For many agriculture economists, due to this constant confusion over the ‘beef’
policy and the increasing intolerance to meat eating, the poor’s new economy
risks a meltdown. For example, the new regulation debars people from trading in
market places. Most of the cattle are sold in local weekly markets. These markets
are accessible and are a convenient option for farmers who otherwise have to
spend a lot on transportation.

Recognising the boom in livestock economy, way back in 2010-11, economists


predicted that overall agriculture growth will be high. In 2009, despite severe
drought, the agriculture sector registered growth due to the booming livestock
economy. Livestock has assumed the most important role in providing
employment and income generating opportunities. While crops still employ the
maximum people, employment in livestock is fast catching up.

Rise of the livestock sector has implications for poverty. Rural poverty is less in
states where livestock contributes more to farm income. Punjab, Haryana,
Jammu & Kashmir, Himachal Pradesh, Kerala, Gujarat and Rajasthan are a case
in point. Mostly, marginal farmers and those who have quit farming are joining
the livestock business. About 70% of the livestock market in India is owned by
67% of the small and marginal farmers and by the landless. One way, prosperity is
now more dependent on per capita livestock ownership than on farms. This
implies that the growth of the livestock sector would have more effect on poverty
reduction than the growth of the crops sector.

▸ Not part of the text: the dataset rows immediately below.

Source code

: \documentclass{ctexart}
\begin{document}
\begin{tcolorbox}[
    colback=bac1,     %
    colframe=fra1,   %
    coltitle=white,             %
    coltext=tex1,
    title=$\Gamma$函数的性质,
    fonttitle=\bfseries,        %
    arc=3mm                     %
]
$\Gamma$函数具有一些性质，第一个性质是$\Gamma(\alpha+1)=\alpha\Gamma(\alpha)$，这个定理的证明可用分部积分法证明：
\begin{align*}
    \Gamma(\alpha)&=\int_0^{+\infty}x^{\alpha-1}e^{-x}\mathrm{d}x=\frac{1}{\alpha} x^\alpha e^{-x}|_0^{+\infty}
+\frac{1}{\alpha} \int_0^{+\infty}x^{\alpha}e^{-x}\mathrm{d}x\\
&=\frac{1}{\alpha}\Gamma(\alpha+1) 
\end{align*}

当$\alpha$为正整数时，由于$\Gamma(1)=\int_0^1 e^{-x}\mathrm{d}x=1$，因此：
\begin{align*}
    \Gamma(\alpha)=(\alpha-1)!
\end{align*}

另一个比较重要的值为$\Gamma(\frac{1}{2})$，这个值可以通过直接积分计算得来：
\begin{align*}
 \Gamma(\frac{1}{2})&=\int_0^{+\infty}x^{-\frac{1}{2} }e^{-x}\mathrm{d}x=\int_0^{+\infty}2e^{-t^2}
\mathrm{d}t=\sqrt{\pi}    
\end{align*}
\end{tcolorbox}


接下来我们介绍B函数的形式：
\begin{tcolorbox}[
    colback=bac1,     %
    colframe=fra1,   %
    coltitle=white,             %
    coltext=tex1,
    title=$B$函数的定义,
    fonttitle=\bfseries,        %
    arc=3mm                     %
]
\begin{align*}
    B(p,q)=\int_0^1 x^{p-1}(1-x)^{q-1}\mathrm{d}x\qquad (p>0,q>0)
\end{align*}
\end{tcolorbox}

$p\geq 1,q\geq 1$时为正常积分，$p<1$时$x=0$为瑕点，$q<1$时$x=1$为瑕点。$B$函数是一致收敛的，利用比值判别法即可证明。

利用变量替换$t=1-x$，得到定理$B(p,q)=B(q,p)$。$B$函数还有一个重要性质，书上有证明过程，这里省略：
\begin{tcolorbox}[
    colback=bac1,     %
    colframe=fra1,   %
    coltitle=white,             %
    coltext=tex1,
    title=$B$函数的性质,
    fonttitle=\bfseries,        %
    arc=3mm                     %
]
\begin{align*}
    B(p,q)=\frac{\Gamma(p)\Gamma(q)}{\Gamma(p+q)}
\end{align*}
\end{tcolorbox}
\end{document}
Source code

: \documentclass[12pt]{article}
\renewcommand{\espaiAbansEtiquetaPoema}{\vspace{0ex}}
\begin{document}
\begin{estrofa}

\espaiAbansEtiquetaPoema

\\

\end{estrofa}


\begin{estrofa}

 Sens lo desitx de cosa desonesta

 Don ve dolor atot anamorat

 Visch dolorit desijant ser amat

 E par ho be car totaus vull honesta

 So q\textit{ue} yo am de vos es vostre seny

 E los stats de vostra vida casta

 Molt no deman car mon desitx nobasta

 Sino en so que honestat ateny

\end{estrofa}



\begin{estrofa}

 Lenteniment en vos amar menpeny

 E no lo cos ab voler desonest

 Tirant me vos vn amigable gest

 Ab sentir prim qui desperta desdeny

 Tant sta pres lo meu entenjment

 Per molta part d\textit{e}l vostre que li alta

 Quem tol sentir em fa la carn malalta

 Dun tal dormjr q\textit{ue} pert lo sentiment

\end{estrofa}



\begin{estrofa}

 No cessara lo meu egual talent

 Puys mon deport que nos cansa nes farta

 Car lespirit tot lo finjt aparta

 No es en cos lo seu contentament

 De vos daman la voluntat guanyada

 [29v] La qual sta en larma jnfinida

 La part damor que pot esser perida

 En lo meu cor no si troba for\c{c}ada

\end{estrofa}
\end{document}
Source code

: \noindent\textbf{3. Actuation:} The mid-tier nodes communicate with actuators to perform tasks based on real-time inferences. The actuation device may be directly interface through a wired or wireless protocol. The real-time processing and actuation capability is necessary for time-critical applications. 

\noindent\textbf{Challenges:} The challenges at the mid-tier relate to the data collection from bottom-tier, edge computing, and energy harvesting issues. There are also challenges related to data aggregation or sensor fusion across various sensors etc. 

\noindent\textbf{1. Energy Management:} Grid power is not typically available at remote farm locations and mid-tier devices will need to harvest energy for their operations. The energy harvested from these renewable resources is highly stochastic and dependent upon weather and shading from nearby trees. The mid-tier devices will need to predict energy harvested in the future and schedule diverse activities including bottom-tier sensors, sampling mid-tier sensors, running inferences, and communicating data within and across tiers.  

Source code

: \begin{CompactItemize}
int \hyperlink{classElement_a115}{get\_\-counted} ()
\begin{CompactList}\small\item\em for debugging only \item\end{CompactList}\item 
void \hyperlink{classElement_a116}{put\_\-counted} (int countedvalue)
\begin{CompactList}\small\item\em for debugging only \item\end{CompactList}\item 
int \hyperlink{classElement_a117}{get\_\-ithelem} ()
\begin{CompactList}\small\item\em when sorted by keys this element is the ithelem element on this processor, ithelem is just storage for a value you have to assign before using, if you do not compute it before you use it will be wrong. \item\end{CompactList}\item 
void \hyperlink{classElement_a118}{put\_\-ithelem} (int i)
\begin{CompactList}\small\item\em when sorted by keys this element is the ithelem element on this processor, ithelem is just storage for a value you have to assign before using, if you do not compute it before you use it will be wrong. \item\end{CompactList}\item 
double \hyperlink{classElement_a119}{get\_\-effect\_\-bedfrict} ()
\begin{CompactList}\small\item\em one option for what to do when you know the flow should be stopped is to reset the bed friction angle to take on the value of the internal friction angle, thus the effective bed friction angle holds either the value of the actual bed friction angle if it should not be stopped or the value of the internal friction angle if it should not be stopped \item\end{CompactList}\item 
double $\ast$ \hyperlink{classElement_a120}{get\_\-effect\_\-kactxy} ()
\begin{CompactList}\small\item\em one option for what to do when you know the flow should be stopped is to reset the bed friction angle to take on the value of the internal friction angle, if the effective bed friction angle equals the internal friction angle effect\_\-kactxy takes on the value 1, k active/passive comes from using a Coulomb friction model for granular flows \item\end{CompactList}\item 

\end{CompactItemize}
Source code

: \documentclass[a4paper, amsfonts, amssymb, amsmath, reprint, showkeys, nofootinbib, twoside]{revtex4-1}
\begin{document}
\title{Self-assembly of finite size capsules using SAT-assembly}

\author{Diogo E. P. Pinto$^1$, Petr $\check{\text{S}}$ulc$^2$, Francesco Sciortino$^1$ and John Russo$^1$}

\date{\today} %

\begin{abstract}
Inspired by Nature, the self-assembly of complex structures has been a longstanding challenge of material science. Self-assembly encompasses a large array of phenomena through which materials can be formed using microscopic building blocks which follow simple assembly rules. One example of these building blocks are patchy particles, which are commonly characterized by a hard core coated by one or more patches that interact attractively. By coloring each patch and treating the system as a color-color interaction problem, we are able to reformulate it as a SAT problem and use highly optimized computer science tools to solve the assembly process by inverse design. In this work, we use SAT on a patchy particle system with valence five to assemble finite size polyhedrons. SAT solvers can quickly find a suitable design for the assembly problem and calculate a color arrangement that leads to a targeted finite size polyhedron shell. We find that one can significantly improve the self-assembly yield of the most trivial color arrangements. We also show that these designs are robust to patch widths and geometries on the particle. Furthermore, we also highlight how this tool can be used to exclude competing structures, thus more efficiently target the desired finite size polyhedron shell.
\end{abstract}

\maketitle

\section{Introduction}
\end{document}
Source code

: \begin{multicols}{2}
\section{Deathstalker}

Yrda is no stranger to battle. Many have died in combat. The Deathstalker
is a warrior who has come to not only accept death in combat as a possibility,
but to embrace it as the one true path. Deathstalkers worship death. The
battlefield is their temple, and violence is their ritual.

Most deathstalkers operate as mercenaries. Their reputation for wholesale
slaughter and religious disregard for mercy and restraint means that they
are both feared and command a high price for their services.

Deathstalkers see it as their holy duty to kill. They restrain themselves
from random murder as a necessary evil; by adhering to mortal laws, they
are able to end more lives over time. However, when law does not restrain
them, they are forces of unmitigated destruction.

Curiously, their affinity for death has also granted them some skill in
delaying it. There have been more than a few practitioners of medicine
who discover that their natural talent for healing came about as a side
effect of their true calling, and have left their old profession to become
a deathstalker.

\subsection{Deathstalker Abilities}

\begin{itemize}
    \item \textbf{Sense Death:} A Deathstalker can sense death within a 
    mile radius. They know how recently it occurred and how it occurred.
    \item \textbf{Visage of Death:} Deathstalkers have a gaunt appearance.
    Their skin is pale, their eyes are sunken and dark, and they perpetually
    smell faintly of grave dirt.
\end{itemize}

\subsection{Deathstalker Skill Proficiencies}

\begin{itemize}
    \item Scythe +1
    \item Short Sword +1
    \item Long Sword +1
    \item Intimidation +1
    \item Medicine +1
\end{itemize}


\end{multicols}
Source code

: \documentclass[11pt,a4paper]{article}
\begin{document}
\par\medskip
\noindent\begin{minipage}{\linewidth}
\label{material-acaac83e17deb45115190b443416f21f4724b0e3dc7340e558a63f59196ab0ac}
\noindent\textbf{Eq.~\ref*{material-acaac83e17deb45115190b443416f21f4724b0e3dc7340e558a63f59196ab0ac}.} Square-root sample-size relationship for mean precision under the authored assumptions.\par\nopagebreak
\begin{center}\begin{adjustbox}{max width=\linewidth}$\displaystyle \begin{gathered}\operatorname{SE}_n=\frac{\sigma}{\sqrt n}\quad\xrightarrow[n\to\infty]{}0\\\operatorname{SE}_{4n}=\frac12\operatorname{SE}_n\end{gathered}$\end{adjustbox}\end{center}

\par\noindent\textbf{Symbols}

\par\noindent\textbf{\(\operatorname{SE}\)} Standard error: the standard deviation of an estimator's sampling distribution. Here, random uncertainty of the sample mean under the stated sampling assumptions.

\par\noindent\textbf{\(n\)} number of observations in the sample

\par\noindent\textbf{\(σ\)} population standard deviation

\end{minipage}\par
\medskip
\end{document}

But this is not the full potential of the sector. Absence of policy focus has stifled
the sector that caters to the poorest. India’s livestock productivity is 20-60%
lower than the global average. Deficiency of feed and fodder is the biggest factor
responsible for 50% of the total unrealised production potential, followed by
inadequate breeding and reproduction, and increasing diseases among animals.

As livestock is less prone to global warming and climate change, it can be


considered more reliable than rain-fed agriculture. But livestock receives only
12% of the total public expenditure on the agriculture and allied sector and 4-5%
of the total institutional credit flow into the sector. Hardly 6% of the livestock are
insured.

But now, with all these regulations and confusion over government’s own policy
towards cattle, the new economy of the poor is under grave threat. As
unemployment grips India, the livestock sector could have been a natural choice
to tide over the crisis. But if one farmer is not sure of selling a cattle, and not sure
about his or her security while dealing with cattle, the economy will just collapse.
Like in the free market, sentiment also is critical for the economy of the poor.